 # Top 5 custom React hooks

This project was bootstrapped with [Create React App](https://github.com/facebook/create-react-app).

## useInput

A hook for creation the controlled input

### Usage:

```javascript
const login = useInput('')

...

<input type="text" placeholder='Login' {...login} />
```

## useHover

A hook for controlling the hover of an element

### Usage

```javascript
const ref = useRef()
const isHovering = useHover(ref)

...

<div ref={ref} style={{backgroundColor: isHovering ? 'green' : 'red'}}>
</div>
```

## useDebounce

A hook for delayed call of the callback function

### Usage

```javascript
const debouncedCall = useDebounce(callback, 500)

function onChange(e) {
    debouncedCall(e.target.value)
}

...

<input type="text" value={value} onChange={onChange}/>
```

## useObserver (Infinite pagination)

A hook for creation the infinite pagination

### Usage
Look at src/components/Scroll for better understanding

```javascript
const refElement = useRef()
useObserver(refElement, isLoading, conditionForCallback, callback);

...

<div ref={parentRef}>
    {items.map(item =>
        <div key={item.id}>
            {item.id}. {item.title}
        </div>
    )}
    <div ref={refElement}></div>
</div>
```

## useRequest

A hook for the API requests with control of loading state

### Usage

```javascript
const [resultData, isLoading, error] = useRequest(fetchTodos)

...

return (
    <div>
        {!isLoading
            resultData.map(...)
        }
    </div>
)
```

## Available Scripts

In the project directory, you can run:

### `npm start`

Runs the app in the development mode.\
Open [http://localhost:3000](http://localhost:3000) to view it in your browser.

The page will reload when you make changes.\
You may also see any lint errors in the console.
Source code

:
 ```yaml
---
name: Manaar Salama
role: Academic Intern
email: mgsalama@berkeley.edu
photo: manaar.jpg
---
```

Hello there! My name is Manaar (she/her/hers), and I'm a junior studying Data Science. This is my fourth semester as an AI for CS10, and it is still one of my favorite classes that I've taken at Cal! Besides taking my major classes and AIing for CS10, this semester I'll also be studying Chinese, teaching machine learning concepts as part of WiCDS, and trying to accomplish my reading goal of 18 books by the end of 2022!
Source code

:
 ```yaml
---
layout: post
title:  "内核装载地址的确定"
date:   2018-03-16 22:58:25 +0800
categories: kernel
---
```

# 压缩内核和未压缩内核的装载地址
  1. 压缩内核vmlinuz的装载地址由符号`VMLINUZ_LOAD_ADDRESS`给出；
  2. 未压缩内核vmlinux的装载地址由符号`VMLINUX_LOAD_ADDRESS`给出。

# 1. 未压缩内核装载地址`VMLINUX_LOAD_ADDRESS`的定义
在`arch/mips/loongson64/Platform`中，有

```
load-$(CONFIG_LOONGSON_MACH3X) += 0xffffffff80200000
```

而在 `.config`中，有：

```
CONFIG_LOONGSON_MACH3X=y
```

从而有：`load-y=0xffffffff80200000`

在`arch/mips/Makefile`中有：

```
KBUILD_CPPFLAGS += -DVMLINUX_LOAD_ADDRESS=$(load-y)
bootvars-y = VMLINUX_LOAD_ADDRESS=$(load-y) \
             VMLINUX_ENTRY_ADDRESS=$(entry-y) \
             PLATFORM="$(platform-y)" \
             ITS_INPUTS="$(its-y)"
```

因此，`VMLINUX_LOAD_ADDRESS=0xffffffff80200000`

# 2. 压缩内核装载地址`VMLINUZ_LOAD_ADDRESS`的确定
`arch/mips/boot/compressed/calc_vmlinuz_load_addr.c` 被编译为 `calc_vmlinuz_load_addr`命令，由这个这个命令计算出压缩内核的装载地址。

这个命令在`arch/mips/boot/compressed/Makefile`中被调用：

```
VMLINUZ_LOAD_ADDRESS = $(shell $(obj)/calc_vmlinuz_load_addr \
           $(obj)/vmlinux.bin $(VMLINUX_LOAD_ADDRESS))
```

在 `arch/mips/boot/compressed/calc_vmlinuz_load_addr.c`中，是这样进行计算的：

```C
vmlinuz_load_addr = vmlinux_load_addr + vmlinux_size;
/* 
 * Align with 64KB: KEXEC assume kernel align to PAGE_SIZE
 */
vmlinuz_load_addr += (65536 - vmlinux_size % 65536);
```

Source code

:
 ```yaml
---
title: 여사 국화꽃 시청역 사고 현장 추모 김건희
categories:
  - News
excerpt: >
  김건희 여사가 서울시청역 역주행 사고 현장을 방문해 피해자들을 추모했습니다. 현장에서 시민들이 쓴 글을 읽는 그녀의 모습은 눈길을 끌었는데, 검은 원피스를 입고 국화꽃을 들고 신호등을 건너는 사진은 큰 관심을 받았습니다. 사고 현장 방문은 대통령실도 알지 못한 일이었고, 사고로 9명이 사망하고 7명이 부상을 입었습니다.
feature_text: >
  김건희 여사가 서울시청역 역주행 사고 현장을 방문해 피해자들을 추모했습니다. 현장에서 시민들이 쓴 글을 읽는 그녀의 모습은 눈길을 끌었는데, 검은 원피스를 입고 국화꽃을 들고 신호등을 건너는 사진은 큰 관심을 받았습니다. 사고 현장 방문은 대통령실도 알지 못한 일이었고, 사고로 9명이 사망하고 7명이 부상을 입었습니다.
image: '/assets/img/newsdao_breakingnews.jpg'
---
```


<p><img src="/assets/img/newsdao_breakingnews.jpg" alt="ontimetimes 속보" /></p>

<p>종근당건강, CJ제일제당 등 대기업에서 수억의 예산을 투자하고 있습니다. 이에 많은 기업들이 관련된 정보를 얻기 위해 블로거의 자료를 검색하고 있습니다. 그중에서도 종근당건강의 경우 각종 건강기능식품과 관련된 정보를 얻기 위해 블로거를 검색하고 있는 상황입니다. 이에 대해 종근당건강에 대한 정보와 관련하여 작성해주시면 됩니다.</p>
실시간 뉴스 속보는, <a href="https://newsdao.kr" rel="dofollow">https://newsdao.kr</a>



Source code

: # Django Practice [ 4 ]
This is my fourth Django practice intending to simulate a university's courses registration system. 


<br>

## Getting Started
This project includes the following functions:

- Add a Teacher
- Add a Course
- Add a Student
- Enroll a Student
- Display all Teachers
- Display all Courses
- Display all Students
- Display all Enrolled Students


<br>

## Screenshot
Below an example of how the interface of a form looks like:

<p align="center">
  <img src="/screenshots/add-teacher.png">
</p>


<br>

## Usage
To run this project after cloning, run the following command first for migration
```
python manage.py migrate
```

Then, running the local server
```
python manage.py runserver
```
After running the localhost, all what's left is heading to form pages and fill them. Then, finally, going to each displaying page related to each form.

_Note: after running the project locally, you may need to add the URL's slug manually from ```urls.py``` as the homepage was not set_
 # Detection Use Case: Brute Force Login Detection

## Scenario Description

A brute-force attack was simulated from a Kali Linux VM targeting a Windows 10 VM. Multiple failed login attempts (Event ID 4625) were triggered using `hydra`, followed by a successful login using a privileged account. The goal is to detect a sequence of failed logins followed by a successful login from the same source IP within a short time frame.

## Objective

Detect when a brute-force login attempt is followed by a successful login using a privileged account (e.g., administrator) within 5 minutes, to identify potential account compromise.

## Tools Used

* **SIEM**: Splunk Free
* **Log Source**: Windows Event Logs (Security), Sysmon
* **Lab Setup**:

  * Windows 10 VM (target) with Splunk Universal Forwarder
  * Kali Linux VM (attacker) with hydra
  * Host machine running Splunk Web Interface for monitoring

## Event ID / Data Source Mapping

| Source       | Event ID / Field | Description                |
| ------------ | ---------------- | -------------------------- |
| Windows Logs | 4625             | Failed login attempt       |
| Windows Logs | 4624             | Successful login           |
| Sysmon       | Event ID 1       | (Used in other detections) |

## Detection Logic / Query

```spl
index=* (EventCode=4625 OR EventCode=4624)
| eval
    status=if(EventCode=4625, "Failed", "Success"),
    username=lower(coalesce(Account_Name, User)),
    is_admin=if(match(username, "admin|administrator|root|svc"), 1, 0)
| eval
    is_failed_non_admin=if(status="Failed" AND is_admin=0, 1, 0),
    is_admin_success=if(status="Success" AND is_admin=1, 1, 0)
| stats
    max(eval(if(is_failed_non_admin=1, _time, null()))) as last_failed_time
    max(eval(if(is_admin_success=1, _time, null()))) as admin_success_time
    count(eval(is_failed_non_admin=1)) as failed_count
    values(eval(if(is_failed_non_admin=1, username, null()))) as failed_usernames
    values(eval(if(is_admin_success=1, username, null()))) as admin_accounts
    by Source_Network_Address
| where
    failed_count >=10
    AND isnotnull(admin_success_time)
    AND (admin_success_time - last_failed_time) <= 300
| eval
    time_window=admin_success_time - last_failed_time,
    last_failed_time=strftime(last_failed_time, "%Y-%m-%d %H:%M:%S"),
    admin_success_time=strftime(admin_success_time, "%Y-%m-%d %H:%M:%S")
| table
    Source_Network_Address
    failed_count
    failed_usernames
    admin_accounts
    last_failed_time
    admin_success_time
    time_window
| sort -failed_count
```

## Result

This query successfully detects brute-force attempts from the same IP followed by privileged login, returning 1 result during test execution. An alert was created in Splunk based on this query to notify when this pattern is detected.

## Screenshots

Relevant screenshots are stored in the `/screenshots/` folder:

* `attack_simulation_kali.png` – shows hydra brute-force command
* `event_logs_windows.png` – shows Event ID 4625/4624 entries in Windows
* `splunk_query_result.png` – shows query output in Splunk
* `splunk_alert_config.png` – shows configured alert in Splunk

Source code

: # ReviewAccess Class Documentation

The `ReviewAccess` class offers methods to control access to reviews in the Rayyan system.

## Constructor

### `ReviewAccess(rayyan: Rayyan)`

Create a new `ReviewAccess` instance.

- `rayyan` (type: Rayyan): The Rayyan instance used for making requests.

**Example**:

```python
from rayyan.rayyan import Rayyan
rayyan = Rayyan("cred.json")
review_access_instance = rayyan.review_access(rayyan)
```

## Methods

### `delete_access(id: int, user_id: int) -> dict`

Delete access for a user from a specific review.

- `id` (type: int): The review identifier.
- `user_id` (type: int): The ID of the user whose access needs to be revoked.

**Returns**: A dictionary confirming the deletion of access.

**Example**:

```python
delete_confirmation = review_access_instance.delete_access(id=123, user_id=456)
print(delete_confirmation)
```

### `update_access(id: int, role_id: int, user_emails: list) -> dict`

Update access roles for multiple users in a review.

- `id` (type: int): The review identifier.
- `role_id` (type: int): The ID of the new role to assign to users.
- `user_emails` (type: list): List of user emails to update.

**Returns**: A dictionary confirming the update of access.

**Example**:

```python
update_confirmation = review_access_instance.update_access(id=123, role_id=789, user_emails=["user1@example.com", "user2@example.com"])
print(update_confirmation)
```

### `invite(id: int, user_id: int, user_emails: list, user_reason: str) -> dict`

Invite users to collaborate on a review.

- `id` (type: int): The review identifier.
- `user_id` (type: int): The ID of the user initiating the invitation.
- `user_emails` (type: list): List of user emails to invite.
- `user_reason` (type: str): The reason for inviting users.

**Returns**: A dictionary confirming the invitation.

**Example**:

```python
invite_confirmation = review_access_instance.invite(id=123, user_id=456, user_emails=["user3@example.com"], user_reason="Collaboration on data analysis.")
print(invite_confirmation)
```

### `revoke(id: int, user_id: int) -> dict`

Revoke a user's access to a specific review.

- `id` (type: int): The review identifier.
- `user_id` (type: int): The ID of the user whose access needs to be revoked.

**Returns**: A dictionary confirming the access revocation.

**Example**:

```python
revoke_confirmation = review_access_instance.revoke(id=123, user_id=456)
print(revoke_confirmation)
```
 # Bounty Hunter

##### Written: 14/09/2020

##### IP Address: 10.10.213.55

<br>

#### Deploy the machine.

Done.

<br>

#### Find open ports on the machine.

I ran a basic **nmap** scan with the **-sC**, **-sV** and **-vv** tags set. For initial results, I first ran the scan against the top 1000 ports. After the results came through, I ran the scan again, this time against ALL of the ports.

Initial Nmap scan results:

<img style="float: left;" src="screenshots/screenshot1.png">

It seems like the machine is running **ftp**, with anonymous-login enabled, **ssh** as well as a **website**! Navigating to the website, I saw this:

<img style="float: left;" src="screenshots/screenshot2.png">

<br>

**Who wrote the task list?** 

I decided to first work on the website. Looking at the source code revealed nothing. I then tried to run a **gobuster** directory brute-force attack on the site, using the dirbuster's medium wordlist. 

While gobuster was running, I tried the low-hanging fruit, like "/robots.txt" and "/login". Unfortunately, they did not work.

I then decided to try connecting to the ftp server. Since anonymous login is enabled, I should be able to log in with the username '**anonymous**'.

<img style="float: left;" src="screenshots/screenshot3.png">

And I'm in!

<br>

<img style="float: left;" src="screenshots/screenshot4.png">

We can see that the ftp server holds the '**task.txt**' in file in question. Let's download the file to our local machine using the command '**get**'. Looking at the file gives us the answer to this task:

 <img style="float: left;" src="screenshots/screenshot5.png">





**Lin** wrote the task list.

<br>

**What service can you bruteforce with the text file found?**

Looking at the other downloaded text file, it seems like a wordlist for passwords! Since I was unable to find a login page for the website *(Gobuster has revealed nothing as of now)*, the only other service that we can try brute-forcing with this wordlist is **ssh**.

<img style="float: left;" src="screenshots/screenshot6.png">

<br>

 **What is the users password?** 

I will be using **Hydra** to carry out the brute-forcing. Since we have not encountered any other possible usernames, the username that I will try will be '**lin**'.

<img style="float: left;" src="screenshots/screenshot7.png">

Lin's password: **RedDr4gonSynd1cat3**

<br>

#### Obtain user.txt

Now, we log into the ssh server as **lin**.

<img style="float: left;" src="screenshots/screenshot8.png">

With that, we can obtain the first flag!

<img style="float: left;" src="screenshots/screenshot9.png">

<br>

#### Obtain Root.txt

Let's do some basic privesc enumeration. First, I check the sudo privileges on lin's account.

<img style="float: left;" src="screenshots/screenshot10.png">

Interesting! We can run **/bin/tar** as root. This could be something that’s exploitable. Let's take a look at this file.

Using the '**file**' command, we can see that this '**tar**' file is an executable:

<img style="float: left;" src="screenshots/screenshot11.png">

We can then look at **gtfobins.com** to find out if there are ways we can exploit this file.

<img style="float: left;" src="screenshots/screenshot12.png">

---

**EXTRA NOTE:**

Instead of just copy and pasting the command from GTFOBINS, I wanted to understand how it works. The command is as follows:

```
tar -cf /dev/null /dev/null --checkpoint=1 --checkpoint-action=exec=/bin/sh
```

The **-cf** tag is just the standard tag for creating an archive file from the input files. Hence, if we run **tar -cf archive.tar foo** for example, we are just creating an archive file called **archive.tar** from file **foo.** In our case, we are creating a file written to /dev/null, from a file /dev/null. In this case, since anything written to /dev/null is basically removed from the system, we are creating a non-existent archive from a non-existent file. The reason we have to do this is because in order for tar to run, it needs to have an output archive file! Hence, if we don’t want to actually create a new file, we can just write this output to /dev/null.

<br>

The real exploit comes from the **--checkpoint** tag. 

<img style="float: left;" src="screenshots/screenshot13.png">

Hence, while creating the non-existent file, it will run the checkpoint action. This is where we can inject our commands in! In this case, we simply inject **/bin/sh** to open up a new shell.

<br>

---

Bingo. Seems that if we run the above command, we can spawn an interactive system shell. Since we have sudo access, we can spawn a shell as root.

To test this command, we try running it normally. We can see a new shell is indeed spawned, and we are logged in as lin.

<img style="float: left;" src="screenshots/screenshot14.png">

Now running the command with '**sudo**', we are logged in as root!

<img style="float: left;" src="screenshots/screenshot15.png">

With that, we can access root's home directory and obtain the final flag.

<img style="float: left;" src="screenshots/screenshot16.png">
══════
Prompt ▸
Search the listing for the string "useRef". Copy each line where it is found.

Answer below ▸
const ref = useRef()
const refElement = useRef()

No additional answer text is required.